I was a center fielder. I went into baseball deliberately to make money, and with no idea of making it a career. I wanted to go to college that fall, and we didn't have money. But I wasn't a very good center fielder, and didn't do too well at it.

The Eisenhower Foundation biography includes that "he may or may have not played semi-professional baseball" upon a summer return to Abilene after his sophomore term in 1913.

Eisenhower never made it clear what years he played ball and for what teams. His naval aide's wartime diary, My Three Years with Eisenhower: The Personal Diary of Captain Harry C. Butcher, USNR (Simon & Schuster, 1946), mentions that during the war General Eisenhower told his staff and colleagues stories about playing semi-pro baseball.

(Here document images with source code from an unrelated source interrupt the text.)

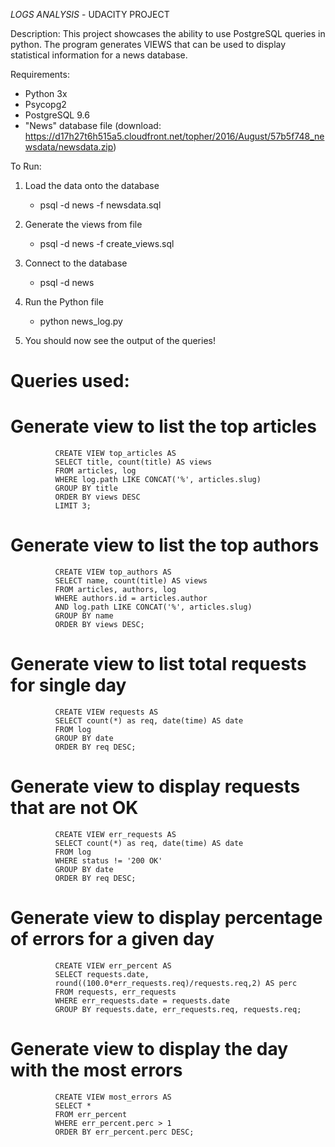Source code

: *LOGS ANALYSIS* - UDACITY PROJECT

 Description:  This project showcases the ability to use PostgreSQL queries in python. 
              The program generates VIEWS that can be used to display statistical information
              for a news database.
 
 Requirements:
 - Python 3x
 - Psycopg2
 - PostgreSQL 9.6
 - "News" database file (download: https://d17h27t6h515a5.cloudfront.net/topher/2016/August/57b5f748_newsdata/newsdata.zip)


 To Run:
 1. Load the data onto the database
    - psql -d news -f newsdata.sql
 
 2. Generate the views from file
    - psql -d news -f create_views.sql
 
 3. Connect to the database 
    - psql -d news

 4. Run the Python file
    - python news_log.py

 5. You should now see the output of the queries!


# Queries used:
          

# Generate view to list the top articles

              CREATE VIEW top_articles AS
              SELECT title, count(title) AS views
              FROM articles, log
              WHERE log.path LIKE CONCAT('%', articles.slug)
              GROUP BY title
              ORDER BY views DESC
              LIMIT 3;


# Generate view to list the top authors

    	      CREATE VIEW top_authors AS
              SELECT name, count(title) AS views
              FROM articles, authors, log
              WHERE authors.id = articles.author
              AND log.path LIKE CONCAT('%', articles.slug)
              GROUP BY name
              ORDER BY views DESC;


# Generate view to list total requests for single day
              CREATE VIEW requests AS
              SELECT count(*) as req, date(time) AS date
              FROM log
              GROUP BY date
              ORDER BY req DESC;


# Generate view to display requests that are not OK
              CREATE VIEW err_requests AS
              SELECT count(*) as req, date(time) AS date
              FROM log
              WHERE status != '200 OK'
              GROUP BY date
              ORDER BY req DESC;


# Generate view to display percentage of errors for a given day
              CREATE VIEW err_percent AS
              SELECT requests.date,
              round((100.0*err_requests.req)/requests.req,2) AS perc
              FROM requests, err_requests
              WHERE err_requests.date = requests.date
              GROUP BY requests.date, err_requests.req, requests.req;


# Generate view to display the day with the most errors
              CREATE VIEW most_errors AS
              SELECT *
              FROM err_percent
              WHERE err_percent.perc > 1
              ORDER BY err_percent.perc DESC;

Eisenhower's early biographer, Kenneth S. Davis (Soldier of Democracy, Doubleday, 1945), relates that it was common for temporary "town teams" to be organized to play teams from other towns and that players would split up the gate money at the end of the game. Quite often this would amount to only a few dollars per player.

Charlie Wheatley claimed that he played professional baseball with Eisenhower with the Abilene Reds of the Class D Central Kansas League in 1910. Mel Ott was quoted as saying that "The General admitted that as a youth he had done so (played semi-pro ball), under the assumed name of Wilson." An outfield player by the name "Wilson" is listed among the 1911 roster of the Junction City Soldiers minor league team of Junction City, Kansas. He was said to have played in 9 games with 31 at bats and 11 hits for a batting average of .355. He also had 10 putouts in 10 chances for a perfect 1.000 fielding percentage.